The Johnson Controls iSTAR certificate‑expiration issue is not a classic remote‑code or credential theft exploitation; it is an availability and recovery failure that can have outsized operational effects in physical access systems. The vendor’s pragmatic mitigations — host certificates for immediate relief, TLS 1.3 for phased modernization, and hardware upgrades for legacy units — offer a sensible menu, but each option carries real scheduling, testing and cost trade‑offs. Organizations that operate iSTAR panels must treat certificate lifecycle management as an operational imperative: inventory, coordinate with integrators, plan short maintenance windows for certificate installs, and adopt a modern PKI/TLS posture as soon as practical.
Verify CVE mappings and follow the vendor’s product security advisory pages and CISA notices for the latest, authoritative instructions before performing mass changes; if a formal CVE reference or NVD entry is a requirement for your change control, confirm that identifier with the vendor and your compliance team.
Appendix: quick reference (one‑page action list)

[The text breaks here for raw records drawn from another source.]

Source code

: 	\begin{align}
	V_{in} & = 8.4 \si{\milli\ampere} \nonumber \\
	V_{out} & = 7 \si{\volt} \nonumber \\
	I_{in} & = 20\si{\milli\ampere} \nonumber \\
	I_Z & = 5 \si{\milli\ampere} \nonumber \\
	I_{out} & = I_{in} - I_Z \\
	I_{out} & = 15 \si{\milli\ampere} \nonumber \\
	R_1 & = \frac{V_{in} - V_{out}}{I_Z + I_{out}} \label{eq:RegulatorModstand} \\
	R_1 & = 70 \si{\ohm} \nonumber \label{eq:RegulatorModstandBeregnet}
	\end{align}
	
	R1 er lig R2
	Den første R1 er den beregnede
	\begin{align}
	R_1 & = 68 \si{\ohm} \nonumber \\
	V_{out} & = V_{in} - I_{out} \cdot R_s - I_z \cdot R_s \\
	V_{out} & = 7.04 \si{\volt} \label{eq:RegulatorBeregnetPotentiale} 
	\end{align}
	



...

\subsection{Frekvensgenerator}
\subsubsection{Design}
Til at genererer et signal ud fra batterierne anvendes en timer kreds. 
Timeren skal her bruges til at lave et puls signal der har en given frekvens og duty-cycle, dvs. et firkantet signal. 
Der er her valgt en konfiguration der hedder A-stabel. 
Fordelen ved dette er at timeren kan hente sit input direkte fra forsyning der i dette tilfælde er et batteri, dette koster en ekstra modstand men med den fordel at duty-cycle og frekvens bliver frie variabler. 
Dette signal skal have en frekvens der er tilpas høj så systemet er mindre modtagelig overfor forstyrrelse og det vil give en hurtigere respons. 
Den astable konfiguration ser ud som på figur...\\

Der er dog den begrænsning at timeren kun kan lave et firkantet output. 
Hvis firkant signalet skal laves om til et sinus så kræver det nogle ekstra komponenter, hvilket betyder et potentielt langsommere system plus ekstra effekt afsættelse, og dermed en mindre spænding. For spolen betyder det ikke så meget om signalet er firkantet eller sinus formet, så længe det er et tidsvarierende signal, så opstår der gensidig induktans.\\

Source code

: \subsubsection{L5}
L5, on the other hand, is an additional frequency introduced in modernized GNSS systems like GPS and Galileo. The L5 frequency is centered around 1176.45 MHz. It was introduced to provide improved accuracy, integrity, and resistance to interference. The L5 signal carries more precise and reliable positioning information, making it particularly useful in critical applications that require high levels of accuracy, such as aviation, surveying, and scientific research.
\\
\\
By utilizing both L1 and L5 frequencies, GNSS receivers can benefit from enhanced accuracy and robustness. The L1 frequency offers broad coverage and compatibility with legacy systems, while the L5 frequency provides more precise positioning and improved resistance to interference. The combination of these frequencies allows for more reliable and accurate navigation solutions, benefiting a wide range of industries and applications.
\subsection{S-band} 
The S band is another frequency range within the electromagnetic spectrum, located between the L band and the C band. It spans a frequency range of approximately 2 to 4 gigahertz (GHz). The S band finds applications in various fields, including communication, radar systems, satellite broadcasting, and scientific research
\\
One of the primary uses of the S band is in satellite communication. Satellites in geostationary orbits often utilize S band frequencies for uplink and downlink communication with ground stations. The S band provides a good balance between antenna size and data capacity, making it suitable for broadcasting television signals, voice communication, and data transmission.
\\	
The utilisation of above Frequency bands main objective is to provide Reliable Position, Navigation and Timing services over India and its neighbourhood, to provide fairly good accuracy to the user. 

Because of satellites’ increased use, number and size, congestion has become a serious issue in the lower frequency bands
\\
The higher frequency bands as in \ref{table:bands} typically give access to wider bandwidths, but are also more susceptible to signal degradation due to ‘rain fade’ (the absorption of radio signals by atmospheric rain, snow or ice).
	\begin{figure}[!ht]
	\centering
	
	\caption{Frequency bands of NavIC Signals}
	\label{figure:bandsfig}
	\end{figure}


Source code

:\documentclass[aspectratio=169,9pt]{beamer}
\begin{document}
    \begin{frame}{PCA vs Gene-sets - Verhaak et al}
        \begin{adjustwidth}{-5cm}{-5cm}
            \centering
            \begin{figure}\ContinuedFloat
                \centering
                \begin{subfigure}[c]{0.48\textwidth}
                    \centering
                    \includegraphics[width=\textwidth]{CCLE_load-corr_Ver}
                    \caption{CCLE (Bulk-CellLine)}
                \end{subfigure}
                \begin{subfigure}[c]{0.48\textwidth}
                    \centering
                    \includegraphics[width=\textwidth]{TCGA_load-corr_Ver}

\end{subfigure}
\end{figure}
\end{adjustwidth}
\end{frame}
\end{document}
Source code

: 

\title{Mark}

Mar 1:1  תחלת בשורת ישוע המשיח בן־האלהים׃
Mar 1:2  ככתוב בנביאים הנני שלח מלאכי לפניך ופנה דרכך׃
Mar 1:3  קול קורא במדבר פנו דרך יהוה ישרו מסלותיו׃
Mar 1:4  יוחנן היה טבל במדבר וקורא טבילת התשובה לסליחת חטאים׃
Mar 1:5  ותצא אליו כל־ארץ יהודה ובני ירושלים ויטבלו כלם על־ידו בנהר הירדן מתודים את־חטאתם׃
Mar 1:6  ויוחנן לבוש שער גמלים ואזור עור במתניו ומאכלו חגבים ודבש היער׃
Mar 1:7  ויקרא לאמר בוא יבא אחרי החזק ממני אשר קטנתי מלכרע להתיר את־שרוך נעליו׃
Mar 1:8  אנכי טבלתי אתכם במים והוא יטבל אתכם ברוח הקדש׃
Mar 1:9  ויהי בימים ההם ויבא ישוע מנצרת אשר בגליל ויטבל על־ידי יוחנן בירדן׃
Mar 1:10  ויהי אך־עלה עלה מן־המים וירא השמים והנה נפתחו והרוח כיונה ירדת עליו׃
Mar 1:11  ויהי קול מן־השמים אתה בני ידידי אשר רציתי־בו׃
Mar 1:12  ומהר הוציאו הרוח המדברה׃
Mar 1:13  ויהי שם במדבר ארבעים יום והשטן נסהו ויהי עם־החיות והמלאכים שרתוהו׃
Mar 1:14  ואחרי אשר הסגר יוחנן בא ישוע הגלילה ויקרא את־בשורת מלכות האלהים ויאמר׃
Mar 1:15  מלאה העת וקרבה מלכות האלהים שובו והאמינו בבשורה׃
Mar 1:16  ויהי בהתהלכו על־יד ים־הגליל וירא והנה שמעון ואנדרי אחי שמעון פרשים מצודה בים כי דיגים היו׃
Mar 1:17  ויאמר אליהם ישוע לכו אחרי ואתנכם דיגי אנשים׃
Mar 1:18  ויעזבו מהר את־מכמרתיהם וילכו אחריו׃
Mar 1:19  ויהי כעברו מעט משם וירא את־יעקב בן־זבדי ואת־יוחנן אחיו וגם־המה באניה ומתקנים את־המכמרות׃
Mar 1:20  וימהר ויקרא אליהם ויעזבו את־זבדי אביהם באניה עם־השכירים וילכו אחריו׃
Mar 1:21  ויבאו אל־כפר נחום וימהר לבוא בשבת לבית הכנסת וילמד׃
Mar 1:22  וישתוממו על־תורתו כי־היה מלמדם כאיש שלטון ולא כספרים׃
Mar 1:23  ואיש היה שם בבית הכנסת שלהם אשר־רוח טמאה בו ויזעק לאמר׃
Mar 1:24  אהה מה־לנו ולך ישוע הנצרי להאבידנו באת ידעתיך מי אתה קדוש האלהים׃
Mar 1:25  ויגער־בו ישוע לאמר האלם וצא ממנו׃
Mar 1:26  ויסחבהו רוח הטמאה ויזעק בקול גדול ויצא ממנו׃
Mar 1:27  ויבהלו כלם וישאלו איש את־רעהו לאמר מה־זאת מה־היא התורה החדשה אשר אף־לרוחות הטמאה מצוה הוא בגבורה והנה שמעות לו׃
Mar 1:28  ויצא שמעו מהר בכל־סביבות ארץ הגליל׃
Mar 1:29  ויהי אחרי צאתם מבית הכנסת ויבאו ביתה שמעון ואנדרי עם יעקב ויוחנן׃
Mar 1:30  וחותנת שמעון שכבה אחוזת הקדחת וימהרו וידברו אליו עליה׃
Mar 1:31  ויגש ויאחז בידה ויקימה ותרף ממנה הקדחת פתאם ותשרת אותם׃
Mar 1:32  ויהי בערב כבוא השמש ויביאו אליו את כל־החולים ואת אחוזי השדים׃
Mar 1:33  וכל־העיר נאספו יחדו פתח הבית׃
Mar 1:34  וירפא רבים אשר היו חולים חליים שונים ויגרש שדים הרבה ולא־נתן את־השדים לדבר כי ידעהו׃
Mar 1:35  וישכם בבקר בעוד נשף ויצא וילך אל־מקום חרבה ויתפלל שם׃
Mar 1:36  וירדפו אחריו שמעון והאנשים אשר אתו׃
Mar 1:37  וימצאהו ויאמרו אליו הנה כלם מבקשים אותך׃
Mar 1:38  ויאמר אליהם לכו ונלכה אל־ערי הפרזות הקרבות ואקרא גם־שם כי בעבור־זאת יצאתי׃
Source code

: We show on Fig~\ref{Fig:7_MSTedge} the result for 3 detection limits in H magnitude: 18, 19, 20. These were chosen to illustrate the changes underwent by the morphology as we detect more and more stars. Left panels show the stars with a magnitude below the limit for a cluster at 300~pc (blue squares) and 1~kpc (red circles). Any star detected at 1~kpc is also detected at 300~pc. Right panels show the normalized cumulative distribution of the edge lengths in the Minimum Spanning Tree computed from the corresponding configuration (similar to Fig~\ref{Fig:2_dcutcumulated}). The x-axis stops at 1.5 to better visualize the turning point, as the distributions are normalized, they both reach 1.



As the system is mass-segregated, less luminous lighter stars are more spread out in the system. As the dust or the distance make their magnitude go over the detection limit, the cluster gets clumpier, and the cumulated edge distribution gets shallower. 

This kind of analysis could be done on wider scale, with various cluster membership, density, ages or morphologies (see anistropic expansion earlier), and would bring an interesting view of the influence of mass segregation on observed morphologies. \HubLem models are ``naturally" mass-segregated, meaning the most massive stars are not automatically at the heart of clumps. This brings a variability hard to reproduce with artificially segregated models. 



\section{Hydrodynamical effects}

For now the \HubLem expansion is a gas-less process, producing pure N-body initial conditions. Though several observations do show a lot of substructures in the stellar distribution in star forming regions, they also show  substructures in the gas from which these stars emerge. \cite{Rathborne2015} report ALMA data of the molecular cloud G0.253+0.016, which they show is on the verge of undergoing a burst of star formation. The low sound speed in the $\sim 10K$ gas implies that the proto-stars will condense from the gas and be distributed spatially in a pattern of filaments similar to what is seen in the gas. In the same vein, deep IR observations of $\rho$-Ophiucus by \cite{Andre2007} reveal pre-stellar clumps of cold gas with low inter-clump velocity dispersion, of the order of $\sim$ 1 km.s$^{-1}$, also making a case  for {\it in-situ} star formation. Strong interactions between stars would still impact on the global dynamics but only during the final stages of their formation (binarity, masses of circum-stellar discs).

  • Immediately: inventory iSTAR models + certificate sources.
  • Next 48 hours: block internet access to panels; restrict management to bastions.
  • Within 7 days: coordinate host‑certificate rollout with integrator (expect brief downtime).
  • Within 30–90 days: test/plan TLS 1.3 cluster migrations where firmware + C•CURE prerequisites allow.
  • Ongoing: implement automated certificate monitoring and renewal; maintain vendor support contracts; practice incident playbooks for offline panels.
(See Johnson Controls product security advisories and the CISA ICS pages for vendor‑issued procedures and recommended configuration steps.